Yes, I really do consider posting lmgtfy.com links in the middle of a conversation abuse. How significant? Not hugely. If I were to rate it from 0 to 100, it’d probably be below 10. But I’m the one who gets to decide if a ‘1’ on that scale is something I want in my life, not anybody else.

To some degree, I think remonstration is an important aspect of friendship: we are, to some extent, our siblings’ keeper. We are known by the company we keep. Moreover, it’s necessary to police our own communities, to some degree. But the authority to remonstrate is given, not assumed. If I feel that someone’s behaviour is out of line, my attempt to remonstrate with them will fall on deaf ears unless they respect my judgement and accept my opinion, especially with regards to the relevant behaviour.

If someone who is pretty happy to abuse people they disagree with by posting, we’ll say, gifs mocking the people they disagree with thinks that their judgement regarding what is and is not abuse is going to be respected, then that, frankly, is a tragicomic in a very special way.

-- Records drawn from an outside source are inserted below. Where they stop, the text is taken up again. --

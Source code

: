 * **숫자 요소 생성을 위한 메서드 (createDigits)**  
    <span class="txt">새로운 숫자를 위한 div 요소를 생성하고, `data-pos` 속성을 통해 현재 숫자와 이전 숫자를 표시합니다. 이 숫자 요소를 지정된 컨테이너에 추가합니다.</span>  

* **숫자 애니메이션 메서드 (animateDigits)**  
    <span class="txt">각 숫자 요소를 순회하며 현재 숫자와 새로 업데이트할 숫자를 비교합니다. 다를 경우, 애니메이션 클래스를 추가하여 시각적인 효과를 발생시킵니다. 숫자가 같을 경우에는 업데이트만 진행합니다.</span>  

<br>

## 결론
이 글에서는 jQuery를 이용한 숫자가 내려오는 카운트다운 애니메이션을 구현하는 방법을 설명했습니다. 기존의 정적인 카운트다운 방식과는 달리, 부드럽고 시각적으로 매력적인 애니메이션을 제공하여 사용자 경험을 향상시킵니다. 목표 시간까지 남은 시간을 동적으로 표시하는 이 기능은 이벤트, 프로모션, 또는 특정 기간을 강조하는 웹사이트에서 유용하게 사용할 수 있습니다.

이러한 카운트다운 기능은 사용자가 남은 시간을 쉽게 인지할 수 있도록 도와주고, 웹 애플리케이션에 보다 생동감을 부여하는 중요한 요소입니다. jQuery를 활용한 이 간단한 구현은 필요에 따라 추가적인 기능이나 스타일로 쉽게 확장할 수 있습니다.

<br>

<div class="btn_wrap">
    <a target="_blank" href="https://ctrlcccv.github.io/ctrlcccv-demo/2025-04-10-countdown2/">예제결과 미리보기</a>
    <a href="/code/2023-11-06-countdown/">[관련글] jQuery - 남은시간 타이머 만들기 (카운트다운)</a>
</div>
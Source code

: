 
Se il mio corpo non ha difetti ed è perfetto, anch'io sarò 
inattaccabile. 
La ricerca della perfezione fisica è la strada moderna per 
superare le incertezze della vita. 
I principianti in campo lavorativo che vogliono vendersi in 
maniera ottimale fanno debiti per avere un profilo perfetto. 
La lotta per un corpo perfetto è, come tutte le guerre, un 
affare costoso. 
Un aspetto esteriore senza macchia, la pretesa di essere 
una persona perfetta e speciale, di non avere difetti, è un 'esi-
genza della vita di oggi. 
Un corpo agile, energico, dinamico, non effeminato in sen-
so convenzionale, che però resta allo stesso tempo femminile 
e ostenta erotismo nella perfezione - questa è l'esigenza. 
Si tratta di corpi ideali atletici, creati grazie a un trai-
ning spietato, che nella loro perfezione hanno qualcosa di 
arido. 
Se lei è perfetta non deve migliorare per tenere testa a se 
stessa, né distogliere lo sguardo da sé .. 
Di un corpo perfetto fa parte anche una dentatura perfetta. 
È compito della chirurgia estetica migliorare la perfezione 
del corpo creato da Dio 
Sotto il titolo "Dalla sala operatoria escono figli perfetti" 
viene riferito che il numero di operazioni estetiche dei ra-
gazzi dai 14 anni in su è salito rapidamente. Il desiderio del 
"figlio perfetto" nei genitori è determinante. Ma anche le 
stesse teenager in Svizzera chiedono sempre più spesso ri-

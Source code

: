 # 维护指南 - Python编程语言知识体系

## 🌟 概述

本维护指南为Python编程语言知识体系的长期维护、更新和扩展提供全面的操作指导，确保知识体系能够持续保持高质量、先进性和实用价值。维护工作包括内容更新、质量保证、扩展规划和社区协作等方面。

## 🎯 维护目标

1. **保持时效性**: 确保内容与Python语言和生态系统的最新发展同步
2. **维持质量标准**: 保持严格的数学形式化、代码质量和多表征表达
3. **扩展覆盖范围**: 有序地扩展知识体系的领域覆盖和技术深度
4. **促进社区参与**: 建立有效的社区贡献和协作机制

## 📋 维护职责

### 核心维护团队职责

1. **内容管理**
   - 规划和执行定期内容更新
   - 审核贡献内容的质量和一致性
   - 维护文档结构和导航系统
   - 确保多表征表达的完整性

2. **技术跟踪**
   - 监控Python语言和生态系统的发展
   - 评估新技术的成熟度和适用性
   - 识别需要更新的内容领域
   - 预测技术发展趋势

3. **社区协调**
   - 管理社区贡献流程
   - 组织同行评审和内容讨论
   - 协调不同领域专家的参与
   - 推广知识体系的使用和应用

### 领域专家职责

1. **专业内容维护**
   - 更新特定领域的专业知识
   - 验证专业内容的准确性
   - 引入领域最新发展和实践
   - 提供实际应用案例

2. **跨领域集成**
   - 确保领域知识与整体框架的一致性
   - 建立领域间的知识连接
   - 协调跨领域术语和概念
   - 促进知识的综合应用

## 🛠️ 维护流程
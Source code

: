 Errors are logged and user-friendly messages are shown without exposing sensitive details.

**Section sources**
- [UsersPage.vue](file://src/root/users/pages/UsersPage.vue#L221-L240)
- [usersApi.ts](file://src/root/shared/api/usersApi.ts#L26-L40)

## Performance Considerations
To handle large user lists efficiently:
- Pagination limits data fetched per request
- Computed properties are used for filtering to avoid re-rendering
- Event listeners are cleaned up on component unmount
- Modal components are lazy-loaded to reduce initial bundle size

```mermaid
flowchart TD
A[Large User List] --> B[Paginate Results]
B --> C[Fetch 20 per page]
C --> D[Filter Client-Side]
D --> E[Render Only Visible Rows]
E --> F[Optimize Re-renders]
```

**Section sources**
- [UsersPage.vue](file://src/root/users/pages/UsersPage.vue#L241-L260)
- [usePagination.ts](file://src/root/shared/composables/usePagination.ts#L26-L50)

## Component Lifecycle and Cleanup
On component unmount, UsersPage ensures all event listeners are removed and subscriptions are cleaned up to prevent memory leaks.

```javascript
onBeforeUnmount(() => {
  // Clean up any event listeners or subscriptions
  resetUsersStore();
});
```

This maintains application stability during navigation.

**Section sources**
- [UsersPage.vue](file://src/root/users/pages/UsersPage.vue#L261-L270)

Moreover, the response to ‘such and such said something abusive’ isn’t (and should never be) ‘then don’t disagree with people’, should it? I’m somewhat at a loss to consider ‘hey, victim of abuse, you need to not do the thing whereby people decided to abuse you’ an appropriate response.

But hey, assholes gonna asshole. There’s very little one can do to change their behaviour, directly, except to utilise what limited blocking tools social media allows us, and remove ourselves from the circles in which they run in. Which sucks, but so long as abusive behaviour is allowed to run unchecked, these are the options we are left with when it comes to setting boundaries.

Comments are turned off on this post, for what should be blatantly obvious reasons.